ABOUT THIS EXERCISE
Write out only the tail of the records, beginning at the line containing "up the volume" and including the last line, exactly as written.

..........

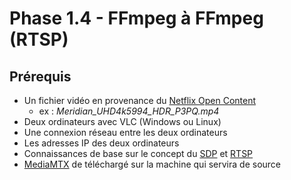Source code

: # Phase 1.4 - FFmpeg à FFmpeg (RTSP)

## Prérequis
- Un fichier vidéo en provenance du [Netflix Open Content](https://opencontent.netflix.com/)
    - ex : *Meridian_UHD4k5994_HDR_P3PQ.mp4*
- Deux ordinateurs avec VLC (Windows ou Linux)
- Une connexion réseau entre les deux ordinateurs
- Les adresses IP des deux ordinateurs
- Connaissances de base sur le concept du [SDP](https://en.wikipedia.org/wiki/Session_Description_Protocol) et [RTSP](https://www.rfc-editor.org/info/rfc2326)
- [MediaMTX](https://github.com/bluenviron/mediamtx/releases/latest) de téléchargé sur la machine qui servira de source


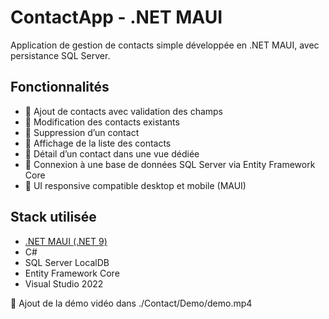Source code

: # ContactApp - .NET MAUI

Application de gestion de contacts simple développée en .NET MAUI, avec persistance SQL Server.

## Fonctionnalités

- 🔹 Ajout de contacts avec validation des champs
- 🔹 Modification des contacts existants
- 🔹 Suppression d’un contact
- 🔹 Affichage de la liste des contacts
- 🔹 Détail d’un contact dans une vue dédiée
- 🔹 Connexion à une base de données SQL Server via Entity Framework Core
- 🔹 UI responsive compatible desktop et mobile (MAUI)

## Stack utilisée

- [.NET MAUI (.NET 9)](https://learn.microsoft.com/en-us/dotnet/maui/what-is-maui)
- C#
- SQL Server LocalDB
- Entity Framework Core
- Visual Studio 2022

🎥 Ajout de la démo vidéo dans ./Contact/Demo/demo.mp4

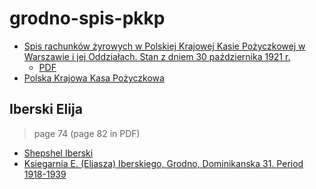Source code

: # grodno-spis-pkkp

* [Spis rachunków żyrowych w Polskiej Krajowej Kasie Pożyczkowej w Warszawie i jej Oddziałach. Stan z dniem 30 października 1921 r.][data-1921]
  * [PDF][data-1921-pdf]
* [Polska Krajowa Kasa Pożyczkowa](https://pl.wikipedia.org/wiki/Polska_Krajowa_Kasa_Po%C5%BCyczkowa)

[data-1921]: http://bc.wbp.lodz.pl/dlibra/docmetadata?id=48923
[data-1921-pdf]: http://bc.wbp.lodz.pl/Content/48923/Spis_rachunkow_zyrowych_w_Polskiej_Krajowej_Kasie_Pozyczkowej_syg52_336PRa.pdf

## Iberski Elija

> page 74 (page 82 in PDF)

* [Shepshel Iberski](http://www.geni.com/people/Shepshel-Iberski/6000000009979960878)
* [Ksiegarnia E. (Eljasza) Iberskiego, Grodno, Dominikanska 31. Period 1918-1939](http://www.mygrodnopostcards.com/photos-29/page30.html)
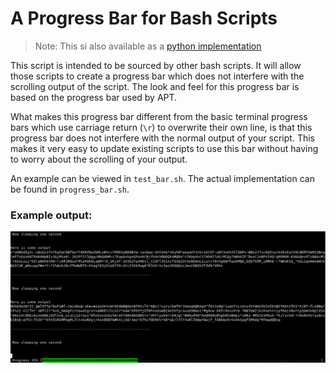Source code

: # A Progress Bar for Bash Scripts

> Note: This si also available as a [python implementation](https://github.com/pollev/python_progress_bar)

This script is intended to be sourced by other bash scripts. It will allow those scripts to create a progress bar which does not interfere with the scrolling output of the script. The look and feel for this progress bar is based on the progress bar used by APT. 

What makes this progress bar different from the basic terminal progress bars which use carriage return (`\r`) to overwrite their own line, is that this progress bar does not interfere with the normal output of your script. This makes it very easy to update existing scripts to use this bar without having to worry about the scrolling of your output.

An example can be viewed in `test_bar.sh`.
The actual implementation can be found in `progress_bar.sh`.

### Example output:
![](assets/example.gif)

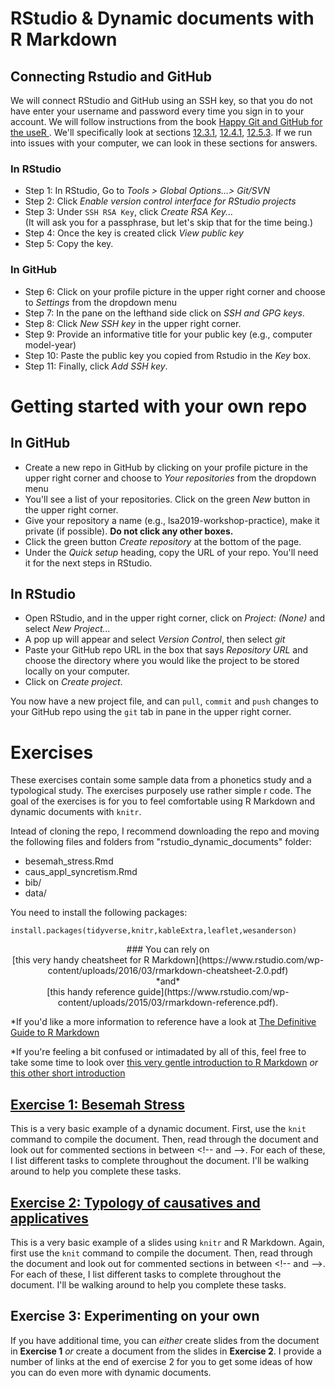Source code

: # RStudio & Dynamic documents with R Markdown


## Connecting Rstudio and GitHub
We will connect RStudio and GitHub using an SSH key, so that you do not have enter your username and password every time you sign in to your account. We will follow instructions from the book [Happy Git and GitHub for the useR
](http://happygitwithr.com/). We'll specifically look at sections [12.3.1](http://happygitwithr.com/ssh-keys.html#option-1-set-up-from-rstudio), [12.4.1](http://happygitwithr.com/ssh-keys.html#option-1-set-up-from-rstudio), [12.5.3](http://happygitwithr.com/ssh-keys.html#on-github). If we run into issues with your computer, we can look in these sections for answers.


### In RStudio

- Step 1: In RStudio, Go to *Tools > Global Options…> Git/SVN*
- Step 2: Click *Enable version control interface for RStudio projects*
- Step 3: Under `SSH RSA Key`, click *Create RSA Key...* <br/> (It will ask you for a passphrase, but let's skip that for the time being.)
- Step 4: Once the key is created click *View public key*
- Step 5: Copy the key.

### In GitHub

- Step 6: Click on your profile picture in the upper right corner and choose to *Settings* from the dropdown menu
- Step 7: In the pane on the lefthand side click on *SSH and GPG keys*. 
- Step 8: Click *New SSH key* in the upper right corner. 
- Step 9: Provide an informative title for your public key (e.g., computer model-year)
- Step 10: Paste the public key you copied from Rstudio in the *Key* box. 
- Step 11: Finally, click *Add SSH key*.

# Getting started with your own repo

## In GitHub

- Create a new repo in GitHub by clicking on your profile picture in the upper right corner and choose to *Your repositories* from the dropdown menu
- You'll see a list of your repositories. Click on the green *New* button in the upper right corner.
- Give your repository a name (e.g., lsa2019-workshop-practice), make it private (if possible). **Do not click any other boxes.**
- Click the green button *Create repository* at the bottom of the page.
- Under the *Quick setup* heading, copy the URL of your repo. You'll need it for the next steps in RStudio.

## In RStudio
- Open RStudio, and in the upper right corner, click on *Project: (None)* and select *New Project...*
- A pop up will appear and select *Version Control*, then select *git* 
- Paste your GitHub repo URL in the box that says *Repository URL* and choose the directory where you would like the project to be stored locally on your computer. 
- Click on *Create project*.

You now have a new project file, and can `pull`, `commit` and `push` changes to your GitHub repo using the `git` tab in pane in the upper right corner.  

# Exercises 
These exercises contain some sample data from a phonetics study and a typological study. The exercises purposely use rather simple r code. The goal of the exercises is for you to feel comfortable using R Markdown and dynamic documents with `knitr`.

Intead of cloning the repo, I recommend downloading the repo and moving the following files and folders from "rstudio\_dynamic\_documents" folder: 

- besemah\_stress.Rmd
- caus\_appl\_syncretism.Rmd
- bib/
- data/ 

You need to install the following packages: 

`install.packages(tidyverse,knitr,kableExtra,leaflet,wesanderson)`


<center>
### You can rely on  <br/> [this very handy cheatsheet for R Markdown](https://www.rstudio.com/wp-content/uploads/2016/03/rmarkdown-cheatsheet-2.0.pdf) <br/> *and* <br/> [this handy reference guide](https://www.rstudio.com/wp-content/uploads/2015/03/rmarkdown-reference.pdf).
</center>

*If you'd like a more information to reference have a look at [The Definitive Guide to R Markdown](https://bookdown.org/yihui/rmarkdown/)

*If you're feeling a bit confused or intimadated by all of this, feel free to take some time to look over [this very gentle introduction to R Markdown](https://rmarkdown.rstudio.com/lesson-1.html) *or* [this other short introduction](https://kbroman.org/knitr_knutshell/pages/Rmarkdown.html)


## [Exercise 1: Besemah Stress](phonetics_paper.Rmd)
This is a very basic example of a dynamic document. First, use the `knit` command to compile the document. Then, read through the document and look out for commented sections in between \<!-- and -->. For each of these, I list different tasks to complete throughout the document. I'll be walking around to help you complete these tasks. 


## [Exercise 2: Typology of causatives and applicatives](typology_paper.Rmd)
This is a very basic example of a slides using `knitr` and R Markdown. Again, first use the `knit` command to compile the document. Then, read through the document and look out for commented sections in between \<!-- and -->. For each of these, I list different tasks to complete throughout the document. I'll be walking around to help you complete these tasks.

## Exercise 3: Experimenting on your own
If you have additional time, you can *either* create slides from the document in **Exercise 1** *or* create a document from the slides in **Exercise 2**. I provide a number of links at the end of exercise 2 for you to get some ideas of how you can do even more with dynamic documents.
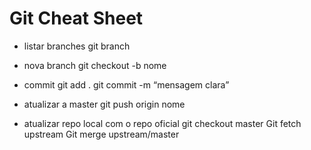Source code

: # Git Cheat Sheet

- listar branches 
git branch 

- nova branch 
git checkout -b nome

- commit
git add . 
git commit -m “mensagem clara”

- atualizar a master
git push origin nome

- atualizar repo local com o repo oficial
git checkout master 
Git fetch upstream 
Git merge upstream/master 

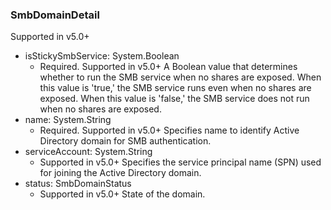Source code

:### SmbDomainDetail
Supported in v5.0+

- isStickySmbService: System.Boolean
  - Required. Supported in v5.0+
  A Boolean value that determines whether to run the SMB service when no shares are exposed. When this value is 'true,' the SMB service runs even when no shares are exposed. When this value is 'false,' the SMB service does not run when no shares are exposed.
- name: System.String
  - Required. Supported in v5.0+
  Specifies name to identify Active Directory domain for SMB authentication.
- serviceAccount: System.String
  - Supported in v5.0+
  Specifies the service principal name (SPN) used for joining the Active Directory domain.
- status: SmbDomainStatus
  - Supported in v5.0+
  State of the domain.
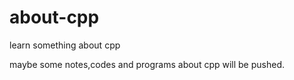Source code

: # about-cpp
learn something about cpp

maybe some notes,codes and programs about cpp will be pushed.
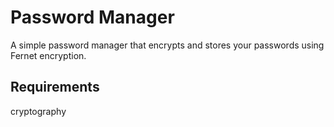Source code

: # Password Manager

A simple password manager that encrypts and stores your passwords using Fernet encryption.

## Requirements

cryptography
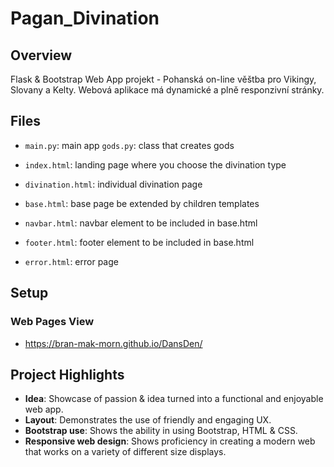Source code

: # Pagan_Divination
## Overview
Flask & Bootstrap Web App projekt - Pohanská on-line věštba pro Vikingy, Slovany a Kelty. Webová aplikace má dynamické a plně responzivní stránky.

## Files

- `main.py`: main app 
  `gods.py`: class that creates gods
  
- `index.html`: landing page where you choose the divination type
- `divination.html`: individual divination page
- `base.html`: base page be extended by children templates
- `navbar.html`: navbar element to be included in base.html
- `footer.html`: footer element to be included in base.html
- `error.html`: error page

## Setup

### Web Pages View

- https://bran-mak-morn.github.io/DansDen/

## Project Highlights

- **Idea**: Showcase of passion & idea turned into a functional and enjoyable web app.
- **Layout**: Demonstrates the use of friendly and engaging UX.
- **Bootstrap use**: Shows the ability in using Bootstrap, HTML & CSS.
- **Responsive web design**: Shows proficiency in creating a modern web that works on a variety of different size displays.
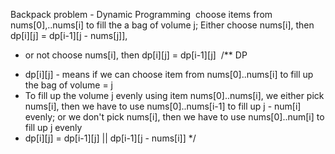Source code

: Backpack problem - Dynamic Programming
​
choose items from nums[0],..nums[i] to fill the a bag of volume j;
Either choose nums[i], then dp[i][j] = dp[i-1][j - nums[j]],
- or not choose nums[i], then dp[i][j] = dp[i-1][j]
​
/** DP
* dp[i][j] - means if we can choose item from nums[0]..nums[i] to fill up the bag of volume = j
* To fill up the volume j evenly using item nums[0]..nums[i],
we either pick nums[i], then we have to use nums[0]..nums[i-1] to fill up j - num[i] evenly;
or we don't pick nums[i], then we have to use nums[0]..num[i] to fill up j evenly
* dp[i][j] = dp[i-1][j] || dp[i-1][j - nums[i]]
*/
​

..........

COMPLETED EXERCISE
* To fill up the volume j evenly using item nums[0]..nums[i],
we either pick nums[i], then we have to use nums[0]..nums[i-1] to fill up j - num[i] evenly;
or we don't pick nums[i], then we have to use nums[0]..num[i] to fill up j evenly
* dp[i][j] = dp[i-1][j] || dp[i-1][j - nums[i]]
*/
​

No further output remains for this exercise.